[Stored data]
.....

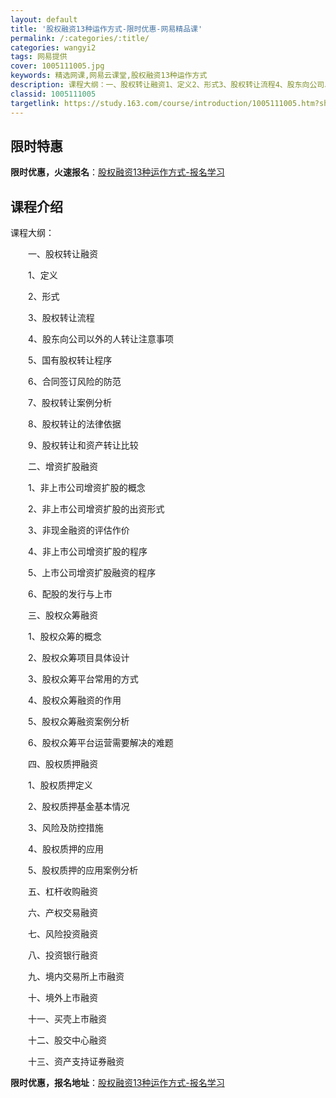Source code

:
 ```yaml
---
layout: default
title: '股权融资13种运作方式-限时优惠-网易精品课'
permalink: /:categories/:title/
categories: wangyi2
tags: 网易提供
cover: 1005111005.jpg
keywords: 精选网课,网易云课堂,股权融资13种运作方式
description: 课程大纲：一、股权转让融资1、定义2、形式3、股权转让流程4、股东向公司以外的人转让注意事项5、国有股权转让程序6、合同
classid: 1005111005
targetlink: https://study.163.com/course/introduction/1005111005.htm?share=1&shareId=1025206652&utm_campaign=share&utm_medium=iphoneShare&utm_source=&utm_u=1025206652
---
```


## 限时特惠

**限时优惠，火速报名**：[股权融资13种运作方式-报名学习](https://study.163.com/course/introduction/1005111005.htm?share=1&shareId=1025206652&utm_campaign=share&utm_medium=iphoneShare&utm_source=&utm_u=1025206652)

## 课程介绍

课程大纲：

　　一、股权转让融资

　　1、定义

　　2、形式

　　3、股权转让流程

　　4、股东向公司以外的人转让注意事项

　　5、国有股权转让程序

　　6、合同签订风险的防范

　　7、股权转让案例分析

　　8、股权转让的法律依据

　　9、股权转让和资产转让比较

　　二、增资扩股融资

　　1、非上市公司增资扩股的概念

　　2、非上市公司增资扩股的出资形式

　　3、非现金融资的评估作价

　　4、非上市公司增资扩股的程序

　　5、上市公司增资扩股融资的程序

　　6、配股的发行与上市

　　三、股权众筹融资

　　1、股权众筹的概念

　　2、股权众筹项目具体设计

　　3、股权众筹平台常用的方式

　　4、股权众筹融资的作用

　　5、股权众筹融资案例分析

　　6、股权众筹平台运营需要解决的难题

　　四、股权质押融资

　　1、股权质押定义

　　2、股权质押基金基本情况

　　3、风险及防控措施

　　4、股权质押的应用

　　5、股权质押的应用案例分析

　　五、杠杆收购融资

　　六、产权交易融资

　　七、风险投资融资

　　八、投资银行融资

　　九、境内交易所上市融资

　　十、境外上市融资

　　十一、买壳上市融资

　　十二、股交中心融资

　　十三、资产支持证券融资

**限时优惠，报名地址**：[股权融资13种运作方式-报名学习](https://study.163.com/course/introduction/1005111005.htm?share=1&shareId=1025206652&utm_campaign=share&utm_medium=iphoneShare&utm_source=&utm_u=1025206652)

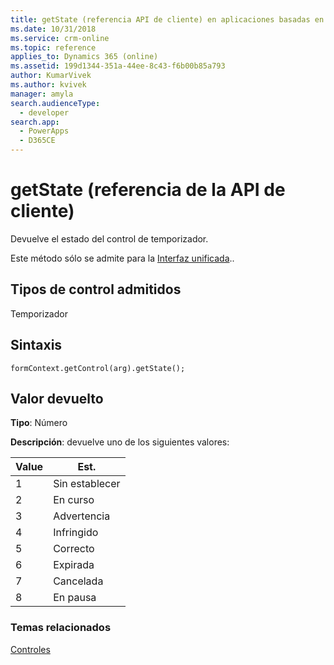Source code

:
 ```yaml
---
title: getState (referencia API de cliente) en aplicaciones basadas en modelos | Microsoft Docs
ms.date: 10/31/2018
ms.service: crm-online
ms.topic: reference
applies_to: Dynamics 365 (online)
ms.assetid: 199d1344-351a-44ee-8c43-f6b00b85a793
author: KumarVivek
ms.author: kvivek
manager: amyla
search.audienceType:
  - developer
search.app:
  - PowerApps
  - D365CE
---
```

# <a name="getstate-client-api-reference"></a>getState (referencia de la API de cliente)



Devuelve el estado del control de temporizador.

Este método sólo se admite para la [Interfaz unificada](/dynamics365/get-started/whats-new/customer-engagement/new-in-july-2017-update#unified-interface-framework-for-new-apps).. 

## <a name="control-types-supported"></a>Tipos de control admitidos

Temporizador

## <a name="syntax"></a>Sintaxis

`formContext.getControl(arg).getState();`

## <a name="return-value"></a>Valor devuelto

**Tipo**: Número

**Descripción**: devuelve uno de los siguientes valores:

|Value | Est. |
|--|--|
|1 | Sin establecer|
|2 | En curso|
|3 | Advertencia|
|4 | Infringido|
|5 | Correcto|
|6 | Expirada|
|7 | Cancelada|
|8 | En pausa|

### <a name="related-topics"></a>Temas relacionados

[Controles](../controls.md)
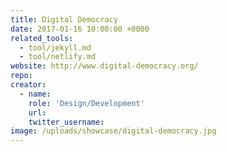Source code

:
```yaml
---
title: Digital Democracy
date: 2017-01-16 10:00:00 +0000
related_tools:
  - tool/jekyll.md
  - tool/netlify.md
website: http://www.digital-democracy.org/
repo:
creator:
  - name:
    role: 'Design/Development'
    url:
    twitter_username:
image: /uploads/showcase/digital-democracy.jpg
---
```

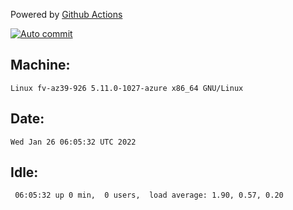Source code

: Powered by [Github Actions](https://github.com/features/actions)

[![Auto commit](https://github.com/gyfary/workstation/workflows/Auto%20commit/badge.svg)](https://github.com/gyfary/workstation/actions?query=workflow%3A%22Auto+commit%22)

## Machine:
```
Linux fv-az39-926 5.11.0-1027-azure x86_64 GNU/Linux
```
## Date:
```
Wed Jan 26 06:05:32 UTC 2022
```
## Idle:
```
 06:05:32 up 0 min,  0 users,  load average: 1.90, 0.57, 0.20
```
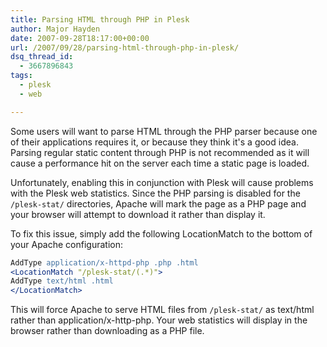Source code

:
 ```yaml
---
title: Parsing HTML through PHP in Plesk
author: Major Hayden
date: 2007-09-28T18:17:00+00:00
url: /2007/09/28/parsing-html-through-php-in-plesk/
dsq_thread_id:
  - 3667896843
tags:
  - plesk
  - web

---
```

Some users will want to parse HTML through the PHP parser because one of their applications requires it, or because they think it's a good idea. Parsing regular static content through PHP is not recommended as it will cause a performance hit on the server each time a static page is loaded.

Unfortunately, enabling this in conjunction with Plesk will cause problems with the Plesk web statistics. Since the PHP parsing is disabled for the `/plesk-stat/` directories, Apache will mark the page as a PHP page and your browser will attempt to download it rather than display it.

To fix this issue, simply add the following LocationMatch to the bottom of your Apache configuration:

```apache
AddType application/x-httpd-php .php .html
<LocationMatch "/plesk-stat/(.*)">
AddType text/html .html
</LocationMatch>
```

This will force Apache to serve HTML files from `/plesk-stat/` as text/html rather than application/x-http-php. Your web statistics will display in the browser rather than downloading as a PHP file.
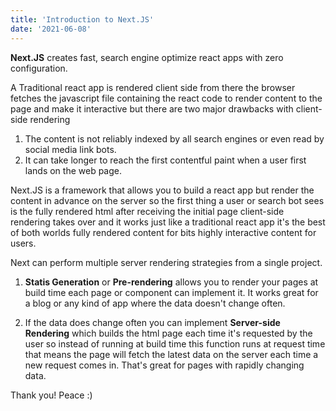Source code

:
 ```yaml
---
title: 'Introduction to Next.JS'
date: '2021-06-08'
---
```


**Next.JS** creates fast, search engine optimize react apps with zero configuration.

A Traditional react app is rendered client side from there the browser fetches the javascript file containing the react code to render content to the page and make it interactive but there are two major drawbacks with client-side rendering 
1. The content is not reliably indexed by all search engines or even read by social media link bots. 
2. It can take longer to reach the first contentful paint when a user first lands on the web page.

Next.JS is a framework that allows you to build a react app but render the content in advance on the server so the first thing a user or search bot sees is the fully rendered html after receiving the initial page client-side rendering takes over and it works just like a traditional react app it's the best of both worlds fully rendered content for bits highly interactive content for users.

Next can perform multiple server rendering strategies from a single project.

1. **Statis Generation** or **Pre-rendering** allows you to render your pages at build time each page or component can implement it. It works great for a blog or any kind of app where the data doesn't change often.

2. If the data does change often you can implement **Server-side Rendering** which builds the html page each time it's requested by the user so instead of running at build time this function runs at request time that means the page will fetch the latest data on the server each time a new request comes in. That's great for pages with rapidly changing data. 

Thank you! Peace :)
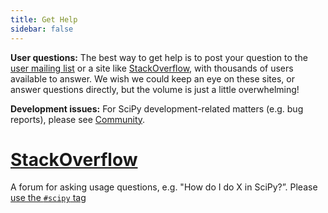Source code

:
 ```yaml
---
title: Get Help
sidebar: false
---
```


**User questions:** The best way to get help is to post your question to
the [user mailing list](https://mail.python.org/archives/list/scipy-user@python.org/)
or a site
like [StackOverflow](https://stackoverflow.com/questions/tagged/scipy), with
thousands of users available to answer. We wish we could keep an eye on
these sites, or answer questions directly, but the volume is just a little
overwhelming!

**Development issues:** For SciPy development-related matters (e.g. bug reports), please
see [Community](/community).

# [StackOverflow](https://stackoverflow.com/questions/tagged/scipy)

A forum for asking usage questions, e.g. "How do I do X in SciPy?”. Please [use the `#scipy` tag](https://stackoverflow.com/help/tagging)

.....

Retrieve each line of the data in which the word "cliente" can be found.

Answer to this exercise:
title: getState (referencia API de cliente) en aplicaciones basadas en modelos | Microsoft Docs
# <a name="getstate-client-api-reference"></a>getState (referencia de la API de cliente)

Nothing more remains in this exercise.